Macri took office Dec. 10 with foreign reserves at a nine-year low. The government has a limited ability to borrow overseas because of a legal dispute with creditors who declined offers to restructure bonds left over from the country’s 2001 default. Macri has said he intends to seek talks with the so-called holdouts to regain access to capital markets. Argentina defaulted for a second time in 13 years in 2014 after the government refused to abide by a U.S. court order to repay the bondholders.
Exchange houses in downtown Buenos Aires were calm. Activity on Calle Florida, one of the city’s busiest pedestrian shopping streets and epicenter of street currency trading, was muted. Many exchange houses were still awaiting instructions from the central bank.
Until today, Argentines had to seek tax-agency approval to buy a limited amount of dollars for travel or savings. If those options failed, individuals turned to a black market where the peso traded much weaker than the official rate. The tracking of the black market rate had become an obsession in the country with its value displayed prominently on television news programs and on front pages of the country’s main newspapers.

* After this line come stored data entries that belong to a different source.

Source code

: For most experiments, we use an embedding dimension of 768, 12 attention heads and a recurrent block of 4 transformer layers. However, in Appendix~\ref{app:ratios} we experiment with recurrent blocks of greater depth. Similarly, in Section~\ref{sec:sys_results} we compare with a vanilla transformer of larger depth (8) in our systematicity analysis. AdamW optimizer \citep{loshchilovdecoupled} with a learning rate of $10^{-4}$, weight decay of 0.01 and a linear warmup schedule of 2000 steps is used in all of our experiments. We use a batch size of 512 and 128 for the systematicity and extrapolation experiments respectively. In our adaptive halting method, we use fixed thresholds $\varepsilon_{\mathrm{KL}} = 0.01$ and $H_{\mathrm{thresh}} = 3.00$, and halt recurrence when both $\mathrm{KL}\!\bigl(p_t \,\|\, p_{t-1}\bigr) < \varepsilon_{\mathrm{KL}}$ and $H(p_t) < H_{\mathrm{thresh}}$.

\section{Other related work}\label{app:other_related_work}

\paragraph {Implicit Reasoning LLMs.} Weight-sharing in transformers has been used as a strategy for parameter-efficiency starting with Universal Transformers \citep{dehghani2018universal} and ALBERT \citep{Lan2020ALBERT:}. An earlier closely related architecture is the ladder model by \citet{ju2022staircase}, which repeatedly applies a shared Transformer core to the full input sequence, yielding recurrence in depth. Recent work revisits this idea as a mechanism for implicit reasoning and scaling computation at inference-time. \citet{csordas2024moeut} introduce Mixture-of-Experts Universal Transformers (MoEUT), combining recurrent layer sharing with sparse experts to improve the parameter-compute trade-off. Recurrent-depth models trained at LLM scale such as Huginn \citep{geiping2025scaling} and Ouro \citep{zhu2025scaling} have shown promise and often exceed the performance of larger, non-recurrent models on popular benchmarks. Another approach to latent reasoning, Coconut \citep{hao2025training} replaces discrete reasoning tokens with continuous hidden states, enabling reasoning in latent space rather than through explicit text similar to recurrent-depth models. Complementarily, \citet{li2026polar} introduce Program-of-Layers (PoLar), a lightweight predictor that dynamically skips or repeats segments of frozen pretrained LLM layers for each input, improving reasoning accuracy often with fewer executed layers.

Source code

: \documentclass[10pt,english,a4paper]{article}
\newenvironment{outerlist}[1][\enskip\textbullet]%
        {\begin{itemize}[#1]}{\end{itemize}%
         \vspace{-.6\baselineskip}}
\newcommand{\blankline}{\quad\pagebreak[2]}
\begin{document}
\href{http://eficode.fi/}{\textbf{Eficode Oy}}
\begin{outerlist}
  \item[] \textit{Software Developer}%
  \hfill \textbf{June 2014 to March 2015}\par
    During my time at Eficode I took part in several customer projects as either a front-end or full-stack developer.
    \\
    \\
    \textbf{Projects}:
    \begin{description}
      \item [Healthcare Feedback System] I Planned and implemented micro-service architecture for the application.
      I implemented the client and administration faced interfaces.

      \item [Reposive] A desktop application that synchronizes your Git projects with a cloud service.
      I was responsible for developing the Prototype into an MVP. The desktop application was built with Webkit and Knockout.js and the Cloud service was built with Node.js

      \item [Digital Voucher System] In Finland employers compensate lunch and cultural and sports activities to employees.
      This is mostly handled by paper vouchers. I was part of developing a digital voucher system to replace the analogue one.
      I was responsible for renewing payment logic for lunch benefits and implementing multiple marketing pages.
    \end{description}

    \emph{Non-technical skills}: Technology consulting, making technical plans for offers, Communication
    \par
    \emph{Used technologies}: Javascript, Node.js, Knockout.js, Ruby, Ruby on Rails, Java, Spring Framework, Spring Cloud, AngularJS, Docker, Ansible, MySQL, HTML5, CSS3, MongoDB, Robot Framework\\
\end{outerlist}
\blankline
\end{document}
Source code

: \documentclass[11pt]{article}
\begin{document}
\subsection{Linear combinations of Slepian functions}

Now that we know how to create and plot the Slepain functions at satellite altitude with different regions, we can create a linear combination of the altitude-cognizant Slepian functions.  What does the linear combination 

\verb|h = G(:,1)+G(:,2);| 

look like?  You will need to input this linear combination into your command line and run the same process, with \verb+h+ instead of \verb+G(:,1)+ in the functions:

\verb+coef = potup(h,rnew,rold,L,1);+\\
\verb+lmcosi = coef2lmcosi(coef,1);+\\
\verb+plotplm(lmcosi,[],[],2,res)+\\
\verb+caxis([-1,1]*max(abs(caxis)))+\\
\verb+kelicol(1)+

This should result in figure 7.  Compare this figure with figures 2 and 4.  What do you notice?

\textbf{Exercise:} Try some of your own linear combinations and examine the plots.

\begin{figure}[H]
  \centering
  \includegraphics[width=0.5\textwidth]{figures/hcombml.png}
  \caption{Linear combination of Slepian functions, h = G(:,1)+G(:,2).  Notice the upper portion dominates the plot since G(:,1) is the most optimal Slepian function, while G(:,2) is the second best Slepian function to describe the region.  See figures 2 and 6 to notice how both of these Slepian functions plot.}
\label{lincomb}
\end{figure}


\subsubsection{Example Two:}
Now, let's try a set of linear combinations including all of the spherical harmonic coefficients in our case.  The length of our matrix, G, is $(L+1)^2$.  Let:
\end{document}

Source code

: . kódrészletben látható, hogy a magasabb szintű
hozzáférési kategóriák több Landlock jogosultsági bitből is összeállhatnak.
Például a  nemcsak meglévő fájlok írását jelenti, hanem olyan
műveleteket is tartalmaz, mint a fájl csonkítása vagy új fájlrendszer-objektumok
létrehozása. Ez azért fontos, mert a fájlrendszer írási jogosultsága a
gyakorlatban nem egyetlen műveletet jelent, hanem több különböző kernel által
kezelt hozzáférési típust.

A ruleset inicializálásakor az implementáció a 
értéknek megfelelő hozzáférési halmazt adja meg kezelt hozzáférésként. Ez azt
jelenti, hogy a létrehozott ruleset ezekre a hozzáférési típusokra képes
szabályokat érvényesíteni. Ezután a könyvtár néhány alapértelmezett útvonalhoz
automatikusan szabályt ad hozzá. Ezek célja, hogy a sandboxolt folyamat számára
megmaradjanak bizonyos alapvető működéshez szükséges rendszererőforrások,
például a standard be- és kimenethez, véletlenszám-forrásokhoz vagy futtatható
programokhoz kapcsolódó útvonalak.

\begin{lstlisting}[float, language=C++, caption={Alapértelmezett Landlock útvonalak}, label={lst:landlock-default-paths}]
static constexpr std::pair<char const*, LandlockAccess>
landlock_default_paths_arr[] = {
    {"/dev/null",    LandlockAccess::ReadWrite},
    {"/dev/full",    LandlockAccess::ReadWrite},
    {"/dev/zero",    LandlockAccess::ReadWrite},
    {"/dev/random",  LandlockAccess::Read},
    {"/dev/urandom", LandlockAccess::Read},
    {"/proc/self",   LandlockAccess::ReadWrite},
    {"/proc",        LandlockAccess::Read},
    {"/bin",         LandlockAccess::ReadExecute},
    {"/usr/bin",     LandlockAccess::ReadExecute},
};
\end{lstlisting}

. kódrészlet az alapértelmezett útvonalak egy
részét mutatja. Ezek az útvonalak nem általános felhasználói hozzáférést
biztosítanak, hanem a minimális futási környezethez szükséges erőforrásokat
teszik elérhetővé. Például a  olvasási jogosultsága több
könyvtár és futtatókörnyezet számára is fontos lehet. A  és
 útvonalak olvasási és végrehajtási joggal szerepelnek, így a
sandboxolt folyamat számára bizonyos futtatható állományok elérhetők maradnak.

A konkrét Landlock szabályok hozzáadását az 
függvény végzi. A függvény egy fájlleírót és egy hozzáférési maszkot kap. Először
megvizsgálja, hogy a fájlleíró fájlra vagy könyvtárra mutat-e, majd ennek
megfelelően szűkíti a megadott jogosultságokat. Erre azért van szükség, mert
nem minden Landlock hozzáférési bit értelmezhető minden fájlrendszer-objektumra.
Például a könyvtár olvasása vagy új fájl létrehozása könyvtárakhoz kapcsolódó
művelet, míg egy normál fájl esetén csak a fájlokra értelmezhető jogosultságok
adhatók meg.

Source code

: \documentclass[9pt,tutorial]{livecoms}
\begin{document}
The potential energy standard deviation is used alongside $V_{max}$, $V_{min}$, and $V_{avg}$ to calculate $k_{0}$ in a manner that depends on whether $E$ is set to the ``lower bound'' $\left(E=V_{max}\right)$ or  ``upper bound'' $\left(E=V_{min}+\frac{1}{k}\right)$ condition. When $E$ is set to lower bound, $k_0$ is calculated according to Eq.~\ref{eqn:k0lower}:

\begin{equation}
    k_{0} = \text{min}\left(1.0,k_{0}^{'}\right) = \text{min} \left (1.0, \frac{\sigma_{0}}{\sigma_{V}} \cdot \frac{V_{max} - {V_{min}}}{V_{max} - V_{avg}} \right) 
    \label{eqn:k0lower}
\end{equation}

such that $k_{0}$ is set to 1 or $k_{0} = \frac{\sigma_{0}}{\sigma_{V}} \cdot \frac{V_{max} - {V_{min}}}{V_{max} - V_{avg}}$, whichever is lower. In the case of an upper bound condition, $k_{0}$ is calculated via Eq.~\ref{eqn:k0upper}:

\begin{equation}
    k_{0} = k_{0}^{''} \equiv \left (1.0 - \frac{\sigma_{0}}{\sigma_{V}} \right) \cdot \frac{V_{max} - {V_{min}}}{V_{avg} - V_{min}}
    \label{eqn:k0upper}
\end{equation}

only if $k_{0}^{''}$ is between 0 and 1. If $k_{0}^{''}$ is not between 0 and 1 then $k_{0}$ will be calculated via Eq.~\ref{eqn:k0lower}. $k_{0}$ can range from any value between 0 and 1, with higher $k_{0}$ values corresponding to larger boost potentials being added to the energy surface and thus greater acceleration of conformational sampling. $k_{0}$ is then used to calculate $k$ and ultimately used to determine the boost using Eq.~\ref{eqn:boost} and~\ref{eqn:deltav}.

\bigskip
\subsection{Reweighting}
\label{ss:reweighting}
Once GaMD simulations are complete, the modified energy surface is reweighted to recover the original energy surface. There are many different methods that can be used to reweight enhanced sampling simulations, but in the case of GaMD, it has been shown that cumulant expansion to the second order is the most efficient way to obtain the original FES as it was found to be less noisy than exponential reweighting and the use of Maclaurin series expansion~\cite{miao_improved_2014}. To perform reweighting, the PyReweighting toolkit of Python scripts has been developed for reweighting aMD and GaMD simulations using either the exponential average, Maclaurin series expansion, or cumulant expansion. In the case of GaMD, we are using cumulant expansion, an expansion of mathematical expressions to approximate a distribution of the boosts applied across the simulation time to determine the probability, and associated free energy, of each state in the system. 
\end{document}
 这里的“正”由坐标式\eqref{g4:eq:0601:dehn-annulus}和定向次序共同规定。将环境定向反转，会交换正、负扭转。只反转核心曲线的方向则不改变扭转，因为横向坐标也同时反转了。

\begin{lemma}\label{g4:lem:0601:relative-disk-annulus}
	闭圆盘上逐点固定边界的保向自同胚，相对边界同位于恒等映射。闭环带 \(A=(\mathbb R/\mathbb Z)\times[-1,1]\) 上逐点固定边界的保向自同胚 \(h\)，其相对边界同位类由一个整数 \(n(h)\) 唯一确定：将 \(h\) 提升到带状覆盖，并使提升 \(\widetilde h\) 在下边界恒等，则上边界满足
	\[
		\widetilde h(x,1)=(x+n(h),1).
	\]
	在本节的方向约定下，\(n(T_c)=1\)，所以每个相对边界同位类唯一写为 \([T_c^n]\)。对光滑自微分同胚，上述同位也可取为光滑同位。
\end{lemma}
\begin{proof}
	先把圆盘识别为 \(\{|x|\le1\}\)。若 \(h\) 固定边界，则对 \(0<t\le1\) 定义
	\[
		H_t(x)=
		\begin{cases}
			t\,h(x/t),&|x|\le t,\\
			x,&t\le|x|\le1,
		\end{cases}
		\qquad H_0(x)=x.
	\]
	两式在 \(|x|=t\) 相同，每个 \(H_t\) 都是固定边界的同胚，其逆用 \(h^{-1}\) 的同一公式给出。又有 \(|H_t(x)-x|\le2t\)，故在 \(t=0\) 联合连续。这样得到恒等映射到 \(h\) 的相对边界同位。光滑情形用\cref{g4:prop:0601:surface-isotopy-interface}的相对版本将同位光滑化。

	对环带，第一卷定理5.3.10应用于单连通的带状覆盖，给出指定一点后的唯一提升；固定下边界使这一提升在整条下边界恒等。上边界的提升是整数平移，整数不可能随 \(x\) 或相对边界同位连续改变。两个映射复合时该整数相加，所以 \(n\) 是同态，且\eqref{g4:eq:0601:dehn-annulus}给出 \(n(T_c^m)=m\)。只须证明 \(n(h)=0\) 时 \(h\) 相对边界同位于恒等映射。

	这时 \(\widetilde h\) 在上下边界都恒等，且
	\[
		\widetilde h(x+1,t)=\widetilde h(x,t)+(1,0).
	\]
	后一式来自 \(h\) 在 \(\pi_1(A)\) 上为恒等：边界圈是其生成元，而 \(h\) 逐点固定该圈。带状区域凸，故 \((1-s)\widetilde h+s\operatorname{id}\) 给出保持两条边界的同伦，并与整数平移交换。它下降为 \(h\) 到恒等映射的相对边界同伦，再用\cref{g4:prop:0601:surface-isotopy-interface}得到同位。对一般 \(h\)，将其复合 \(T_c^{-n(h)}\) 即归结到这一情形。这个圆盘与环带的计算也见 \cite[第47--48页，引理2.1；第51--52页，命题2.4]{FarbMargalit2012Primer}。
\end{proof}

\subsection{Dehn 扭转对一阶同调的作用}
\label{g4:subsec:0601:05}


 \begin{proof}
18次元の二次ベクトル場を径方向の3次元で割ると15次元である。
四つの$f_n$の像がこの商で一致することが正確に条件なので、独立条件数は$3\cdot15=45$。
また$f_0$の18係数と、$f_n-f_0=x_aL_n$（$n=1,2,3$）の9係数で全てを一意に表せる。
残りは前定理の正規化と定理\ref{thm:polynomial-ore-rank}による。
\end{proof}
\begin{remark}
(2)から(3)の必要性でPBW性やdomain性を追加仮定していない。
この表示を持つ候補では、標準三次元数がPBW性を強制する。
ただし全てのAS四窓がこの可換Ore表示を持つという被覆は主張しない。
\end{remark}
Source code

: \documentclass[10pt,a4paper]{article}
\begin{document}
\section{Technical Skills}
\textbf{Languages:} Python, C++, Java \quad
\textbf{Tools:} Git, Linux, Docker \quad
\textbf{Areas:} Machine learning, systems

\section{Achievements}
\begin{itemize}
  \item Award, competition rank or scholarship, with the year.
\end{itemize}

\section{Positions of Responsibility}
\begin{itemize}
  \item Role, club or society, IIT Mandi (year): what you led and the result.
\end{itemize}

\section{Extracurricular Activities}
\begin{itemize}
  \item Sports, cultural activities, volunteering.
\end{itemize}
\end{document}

Black-market currency traders still dotted Florida on Thursday, shouting “exchange, dollars, euros and reais.”
Advocates of a free-floating exchange rate have argued that Macri’s best bet to bring dollars into the country would be to devalue the peso, which would encourage farmers to sell hoarded crops that they’ve withheld from markets as they await better prices and also fuel inflows from foreign investors and businesses.
“This is a significant and bold step toward the correction of the main price distortion currently affecting the economy, and more importantly toward the implementation of a sound, sustainable and credible policy framework,” Mauro Roca, a New York-based economist at Goldman Sachs Group Inc., wrote in a report.
On Monday, Macri scrapped taxes on beef, corn and wheat exports and reduced a tax on soybean exports. The country’s farmers are ready to ship an estimated $8 billion in stored crops, according to five farmers, analysts and exporters interviewed by Bloomberg after the election. A devaluation would further help farmers trying to sell abroad.
Morgan Stanley estimates that quick devaluation of the peso may lead inflation to accelerate to 35 percent in 2016. Economic growth, which has been largely stagnant the past four years, is expected to expand 0.6 percent in 2016 before jumping 3.6 percent the following year, according to the median estimate of 20 economists surveyed by Bloomberg.
The central bank on Tuesday raised yields on its shortest-maturity notes to as high as 38 percent in the first weekly auction overseen by bank President Federico Sturzenegger in a bid to stoke demand for peso assets. A benchmark deposit rate known as Badlar rose to 25.8 percent on Tuesday, the highest since April 2014.
“I think there is still room for further ARS weakness ahead, but Macri is making all the right moves to get the nation back on track from a medium-term viewpoint,” Win Thin, head of emerging-market strategy at New York-based Brown Brothers Harriman & Co., said in an e-mail. “Short-term, think there is a lot of pain still to be felt.”